Required action: For this exercise, please find the lines in the entries that include the word "CORRIGÉ" and copy them.

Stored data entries
────────────────
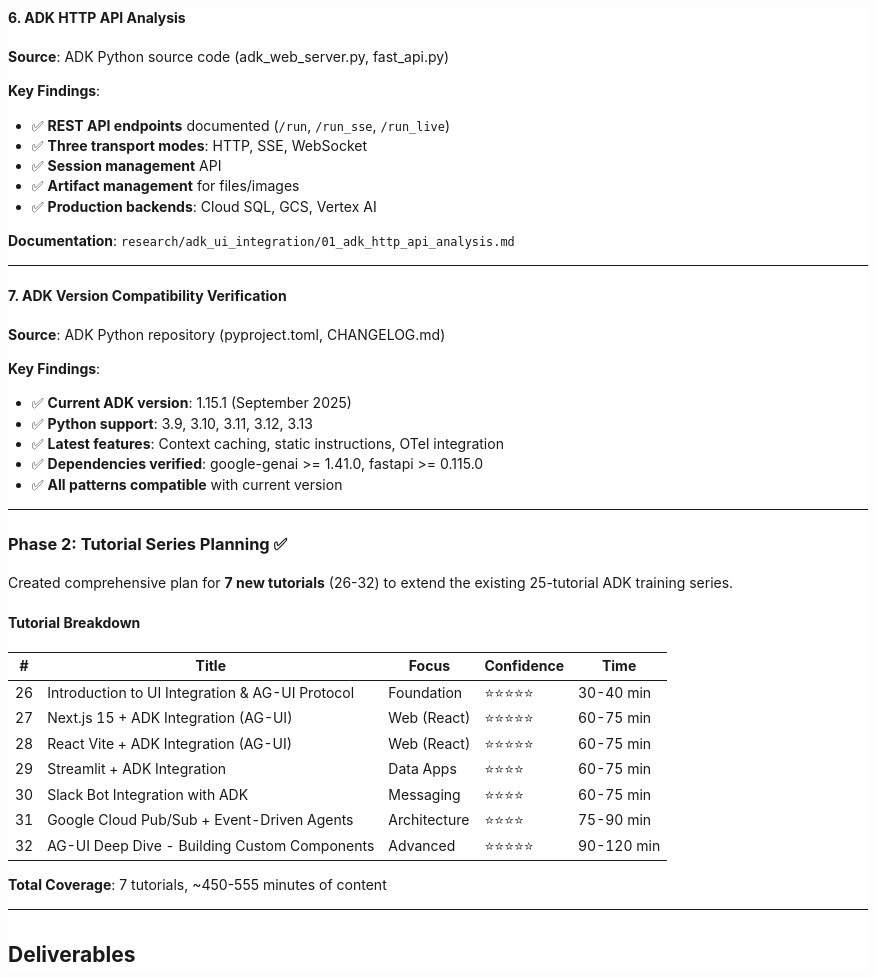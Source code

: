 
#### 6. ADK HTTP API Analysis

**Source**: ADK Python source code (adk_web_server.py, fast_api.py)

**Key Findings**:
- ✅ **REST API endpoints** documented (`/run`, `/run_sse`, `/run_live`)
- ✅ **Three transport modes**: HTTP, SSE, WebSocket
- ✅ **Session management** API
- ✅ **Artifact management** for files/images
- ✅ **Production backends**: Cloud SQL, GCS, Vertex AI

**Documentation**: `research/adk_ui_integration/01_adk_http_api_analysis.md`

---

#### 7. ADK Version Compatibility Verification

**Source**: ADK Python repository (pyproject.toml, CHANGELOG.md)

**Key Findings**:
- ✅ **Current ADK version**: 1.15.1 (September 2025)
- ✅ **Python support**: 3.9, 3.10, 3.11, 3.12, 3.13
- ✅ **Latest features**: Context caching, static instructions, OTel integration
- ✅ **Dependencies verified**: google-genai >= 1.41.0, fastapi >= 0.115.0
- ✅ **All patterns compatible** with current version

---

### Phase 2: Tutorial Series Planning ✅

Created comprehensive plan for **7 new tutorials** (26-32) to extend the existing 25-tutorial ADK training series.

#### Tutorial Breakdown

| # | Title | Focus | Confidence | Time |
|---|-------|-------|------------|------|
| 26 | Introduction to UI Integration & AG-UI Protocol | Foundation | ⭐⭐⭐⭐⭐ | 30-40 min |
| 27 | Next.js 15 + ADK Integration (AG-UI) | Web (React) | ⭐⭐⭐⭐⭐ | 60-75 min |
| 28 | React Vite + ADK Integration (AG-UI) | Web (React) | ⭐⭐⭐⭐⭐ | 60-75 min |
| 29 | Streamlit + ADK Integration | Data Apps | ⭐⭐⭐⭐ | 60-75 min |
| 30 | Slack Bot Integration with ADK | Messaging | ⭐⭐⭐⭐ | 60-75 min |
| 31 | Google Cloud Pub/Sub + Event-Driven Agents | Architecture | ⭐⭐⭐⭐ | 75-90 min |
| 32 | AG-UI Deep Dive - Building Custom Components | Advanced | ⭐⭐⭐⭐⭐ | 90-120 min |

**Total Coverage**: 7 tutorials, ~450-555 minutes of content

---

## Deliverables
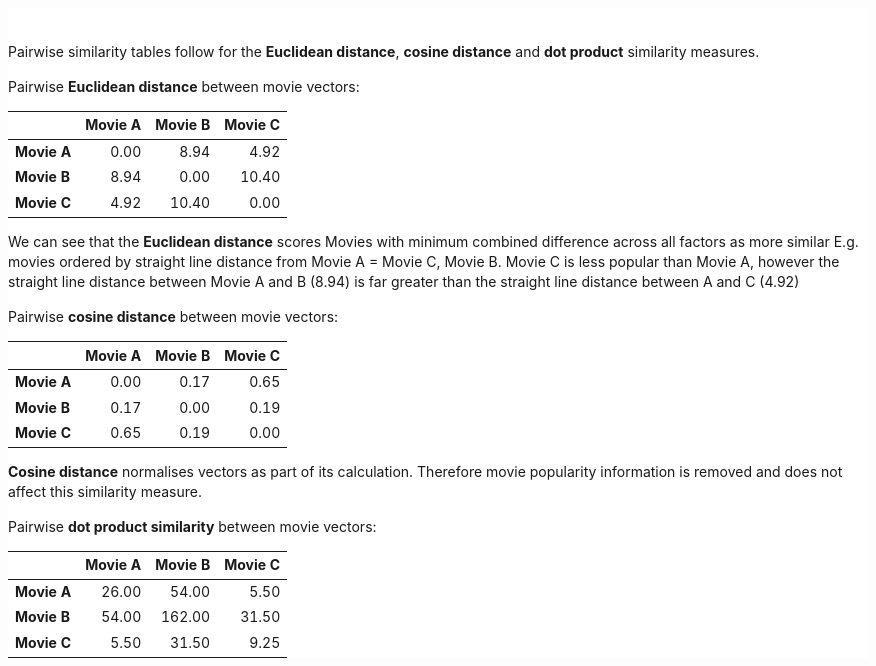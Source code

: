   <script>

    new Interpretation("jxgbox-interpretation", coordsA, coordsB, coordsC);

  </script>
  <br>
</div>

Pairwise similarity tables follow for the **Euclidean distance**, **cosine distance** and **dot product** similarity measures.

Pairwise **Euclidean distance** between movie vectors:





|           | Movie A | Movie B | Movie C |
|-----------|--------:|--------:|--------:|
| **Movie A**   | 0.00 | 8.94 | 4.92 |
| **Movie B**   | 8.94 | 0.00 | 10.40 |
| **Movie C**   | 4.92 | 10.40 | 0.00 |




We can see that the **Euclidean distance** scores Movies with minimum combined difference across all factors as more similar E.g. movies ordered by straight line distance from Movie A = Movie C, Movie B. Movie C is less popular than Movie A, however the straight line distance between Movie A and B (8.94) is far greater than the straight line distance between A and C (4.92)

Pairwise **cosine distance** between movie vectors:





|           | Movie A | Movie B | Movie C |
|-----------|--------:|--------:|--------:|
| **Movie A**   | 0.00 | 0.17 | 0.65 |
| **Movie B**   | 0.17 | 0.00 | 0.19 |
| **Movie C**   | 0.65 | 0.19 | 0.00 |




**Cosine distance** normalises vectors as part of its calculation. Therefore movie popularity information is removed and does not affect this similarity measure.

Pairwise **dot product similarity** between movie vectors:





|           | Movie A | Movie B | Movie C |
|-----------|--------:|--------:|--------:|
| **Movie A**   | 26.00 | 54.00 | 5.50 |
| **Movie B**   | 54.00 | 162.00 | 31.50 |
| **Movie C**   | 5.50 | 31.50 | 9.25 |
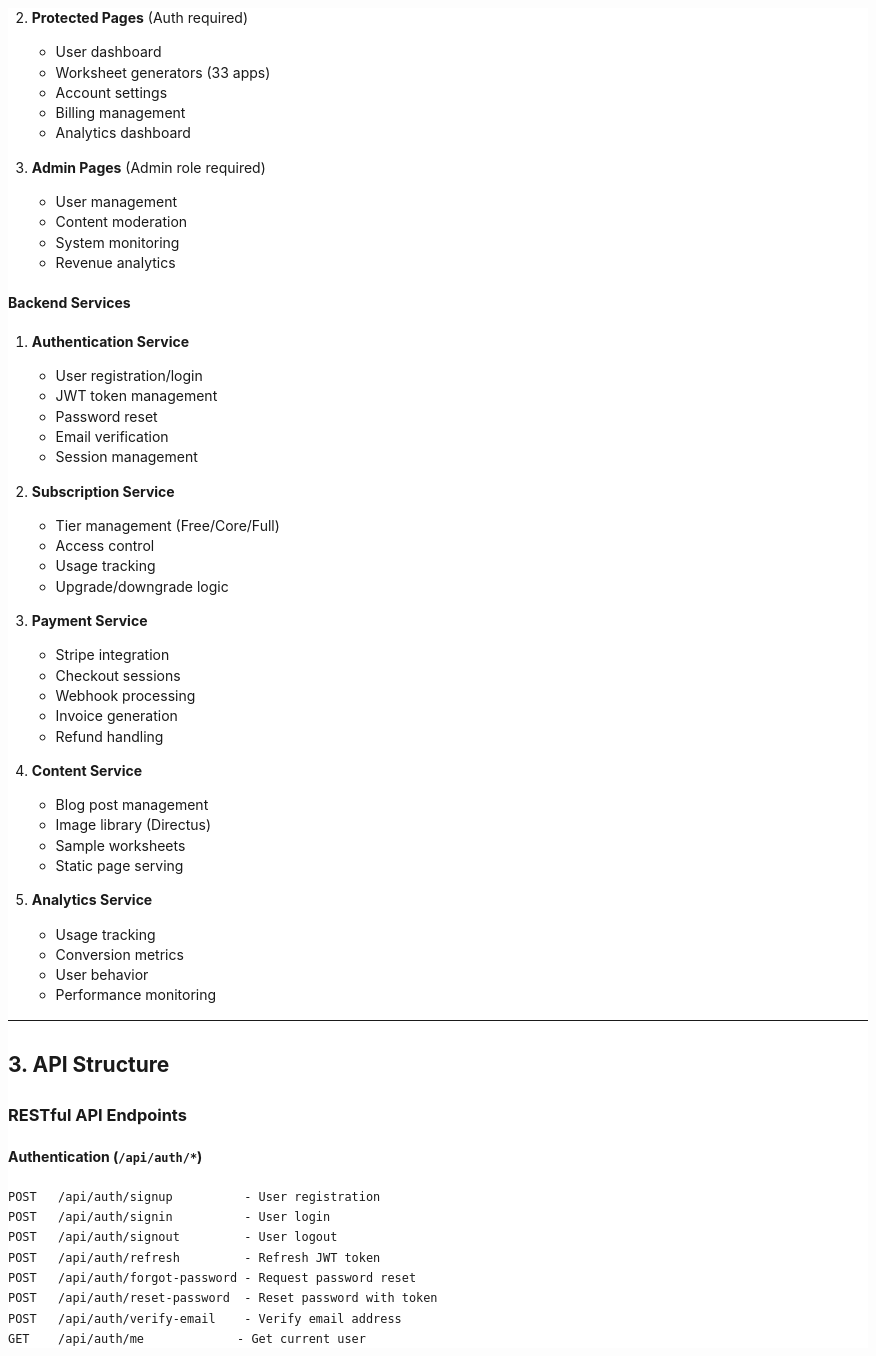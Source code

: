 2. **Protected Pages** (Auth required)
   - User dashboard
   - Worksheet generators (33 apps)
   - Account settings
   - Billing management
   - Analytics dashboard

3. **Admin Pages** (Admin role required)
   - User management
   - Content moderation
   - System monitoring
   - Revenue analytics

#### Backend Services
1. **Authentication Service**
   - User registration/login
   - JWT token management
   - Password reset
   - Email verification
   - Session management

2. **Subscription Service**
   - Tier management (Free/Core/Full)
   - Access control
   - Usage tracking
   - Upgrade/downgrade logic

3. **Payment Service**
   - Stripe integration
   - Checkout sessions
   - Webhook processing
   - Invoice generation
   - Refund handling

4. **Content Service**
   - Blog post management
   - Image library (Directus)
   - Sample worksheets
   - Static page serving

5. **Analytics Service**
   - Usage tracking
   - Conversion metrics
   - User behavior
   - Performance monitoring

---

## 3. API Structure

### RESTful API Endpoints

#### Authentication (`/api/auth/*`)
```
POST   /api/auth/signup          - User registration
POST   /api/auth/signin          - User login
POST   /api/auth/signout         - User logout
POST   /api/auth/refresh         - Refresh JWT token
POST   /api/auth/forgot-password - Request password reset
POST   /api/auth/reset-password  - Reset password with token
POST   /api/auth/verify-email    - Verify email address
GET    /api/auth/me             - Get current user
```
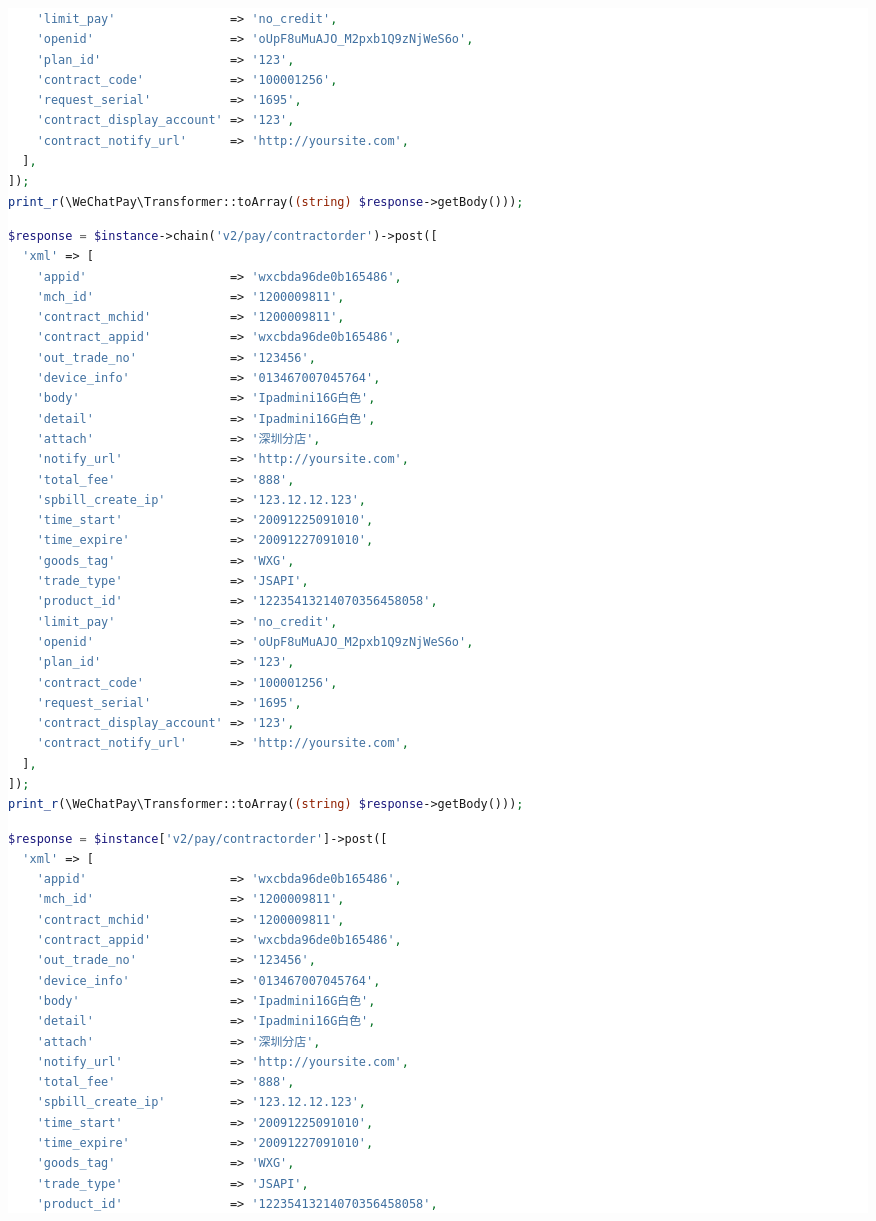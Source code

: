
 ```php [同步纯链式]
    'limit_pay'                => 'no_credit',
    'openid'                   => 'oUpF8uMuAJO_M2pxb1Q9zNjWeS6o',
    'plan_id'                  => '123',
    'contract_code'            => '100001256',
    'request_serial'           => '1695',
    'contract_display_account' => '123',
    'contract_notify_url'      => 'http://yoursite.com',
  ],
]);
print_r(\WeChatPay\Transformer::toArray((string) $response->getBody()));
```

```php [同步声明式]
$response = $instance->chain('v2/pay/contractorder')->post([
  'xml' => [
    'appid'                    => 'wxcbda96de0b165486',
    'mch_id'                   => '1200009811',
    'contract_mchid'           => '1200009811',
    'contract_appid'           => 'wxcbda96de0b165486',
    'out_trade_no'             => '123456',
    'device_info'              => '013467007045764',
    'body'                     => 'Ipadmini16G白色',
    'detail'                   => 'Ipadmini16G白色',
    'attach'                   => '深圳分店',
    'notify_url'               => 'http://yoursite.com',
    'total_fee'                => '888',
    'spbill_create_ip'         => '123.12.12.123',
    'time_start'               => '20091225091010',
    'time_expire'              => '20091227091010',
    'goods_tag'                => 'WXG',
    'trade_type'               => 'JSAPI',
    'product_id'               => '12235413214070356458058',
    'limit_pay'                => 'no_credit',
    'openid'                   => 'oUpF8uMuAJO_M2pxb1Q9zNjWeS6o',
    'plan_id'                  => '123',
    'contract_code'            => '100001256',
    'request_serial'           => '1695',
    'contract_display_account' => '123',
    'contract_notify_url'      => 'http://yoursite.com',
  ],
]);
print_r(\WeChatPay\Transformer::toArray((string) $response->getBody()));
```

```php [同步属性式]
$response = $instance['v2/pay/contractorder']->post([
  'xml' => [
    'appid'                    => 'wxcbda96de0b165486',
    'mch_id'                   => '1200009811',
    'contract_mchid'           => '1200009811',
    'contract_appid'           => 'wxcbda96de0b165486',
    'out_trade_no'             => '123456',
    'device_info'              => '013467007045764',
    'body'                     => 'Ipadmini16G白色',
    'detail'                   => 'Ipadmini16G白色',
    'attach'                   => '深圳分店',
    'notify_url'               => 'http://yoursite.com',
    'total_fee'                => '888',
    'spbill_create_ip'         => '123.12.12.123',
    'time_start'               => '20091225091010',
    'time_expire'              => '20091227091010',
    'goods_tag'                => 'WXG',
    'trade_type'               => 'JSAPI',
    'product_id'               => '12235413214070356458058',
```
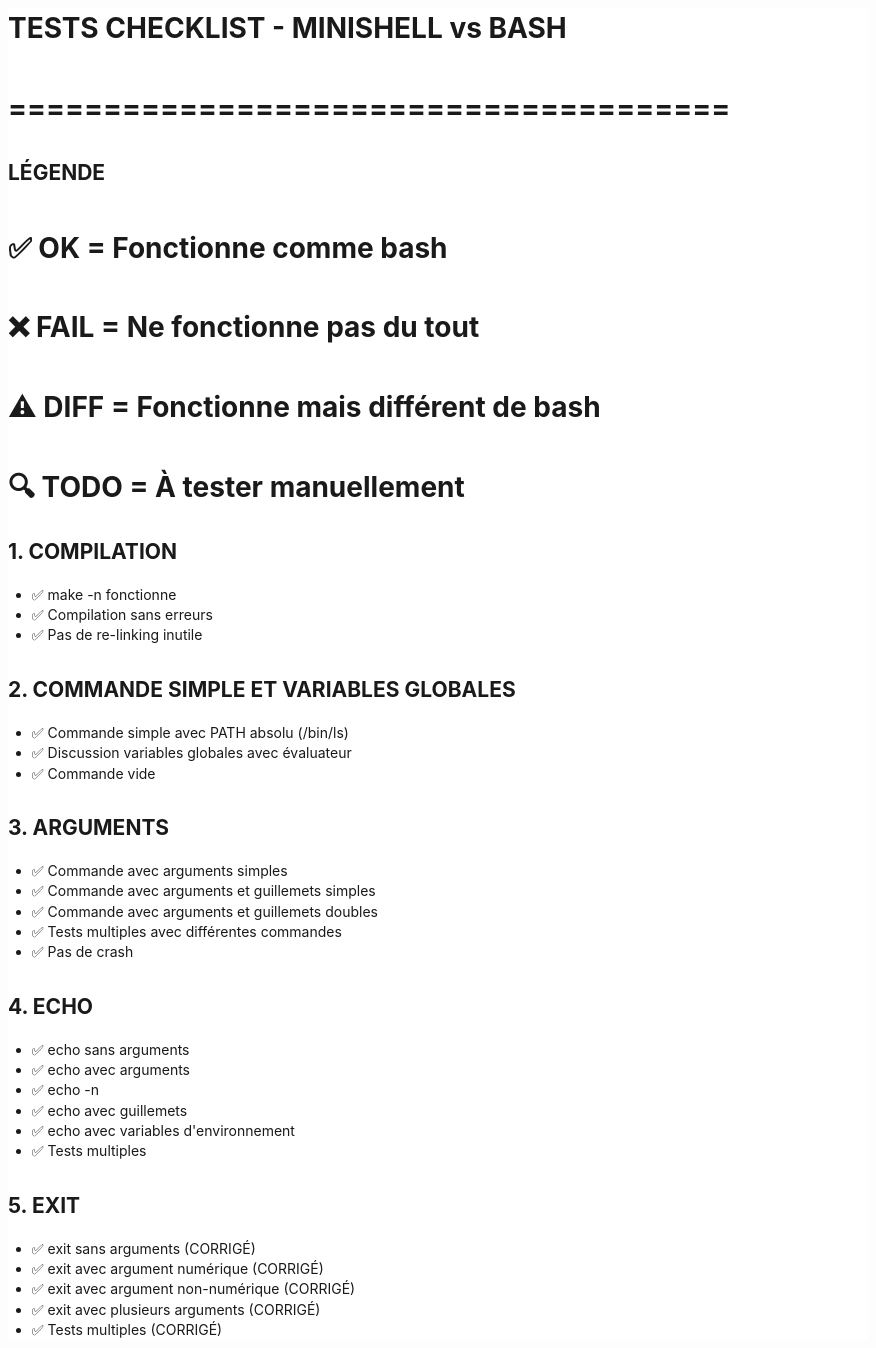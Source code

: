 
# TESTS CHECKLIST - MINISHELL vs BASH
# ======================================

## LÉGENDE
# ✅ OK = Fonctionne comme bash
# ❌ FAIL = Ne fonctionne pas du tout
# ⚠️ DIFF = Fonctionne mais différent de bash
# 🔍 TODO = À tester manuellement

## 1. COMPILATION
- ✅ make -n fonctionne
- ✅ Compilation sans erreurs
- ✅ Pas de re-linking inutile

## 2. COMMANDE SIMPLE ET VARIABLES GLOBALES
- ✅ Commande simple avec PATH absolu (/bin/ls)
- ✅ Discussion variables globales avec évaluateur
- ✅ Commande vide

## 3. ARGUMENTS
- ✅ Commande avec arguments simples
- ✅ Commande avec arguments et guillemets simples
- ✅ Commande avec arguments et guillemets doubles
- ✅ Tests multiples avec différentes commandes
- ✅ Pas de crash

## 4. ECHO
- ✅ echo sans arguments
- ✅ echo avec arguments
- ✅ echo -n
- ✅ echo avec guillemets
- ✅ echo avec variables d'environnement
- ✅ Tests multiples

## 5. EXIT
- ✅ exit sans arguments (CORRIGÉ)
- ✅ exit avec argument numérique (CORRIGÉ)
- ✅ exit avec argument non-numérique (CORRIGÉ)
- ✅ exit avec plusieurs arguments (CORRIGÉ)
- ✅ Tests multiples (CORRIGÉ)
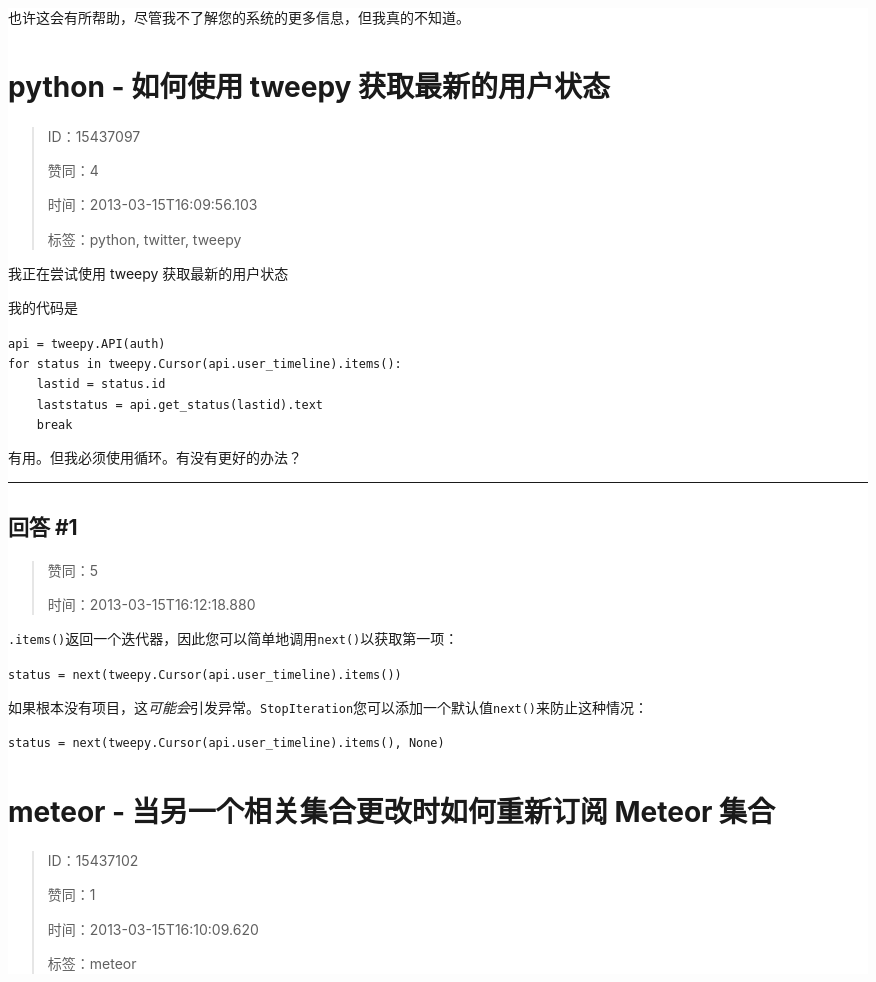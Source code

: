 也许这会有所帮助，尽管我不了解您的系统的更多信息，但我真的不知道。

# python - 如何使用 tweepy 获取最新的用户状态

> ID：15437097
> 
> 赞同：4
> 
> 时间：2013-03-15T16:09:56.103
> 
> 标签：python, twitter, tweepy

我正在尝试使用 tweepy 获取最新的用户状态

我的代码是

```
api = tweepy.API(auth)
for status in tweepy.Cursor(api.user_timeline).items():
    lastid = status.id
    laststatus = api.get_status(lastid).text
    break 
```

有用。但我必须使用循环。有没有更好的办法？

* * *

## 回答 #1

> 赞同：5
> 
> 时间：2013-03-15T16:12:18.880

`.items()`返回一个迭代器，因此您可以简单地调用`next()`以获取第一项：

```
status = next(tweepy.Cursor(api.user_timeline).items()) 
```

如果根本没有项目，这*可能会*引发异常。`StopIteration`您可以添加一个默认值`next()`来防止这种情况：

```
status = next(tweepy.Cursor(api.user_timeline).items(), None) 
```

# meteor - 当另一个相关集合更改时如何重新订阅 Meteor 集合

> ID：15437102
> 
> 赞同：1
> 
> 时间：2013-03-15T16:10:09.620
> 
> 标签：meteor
────────────────
Result of this task:
- ✅ exit sans arguments (CORRIGÉ)
- ✅ exit avec argument numérique (CORRIGÉ)
- ✅ exit avec argument non-numérique (CORRIGÉ)
- ✅ exit avec plusieurs arguments (CORRIGÉ)
- ✅ Tests multiples (CORRIGÉ)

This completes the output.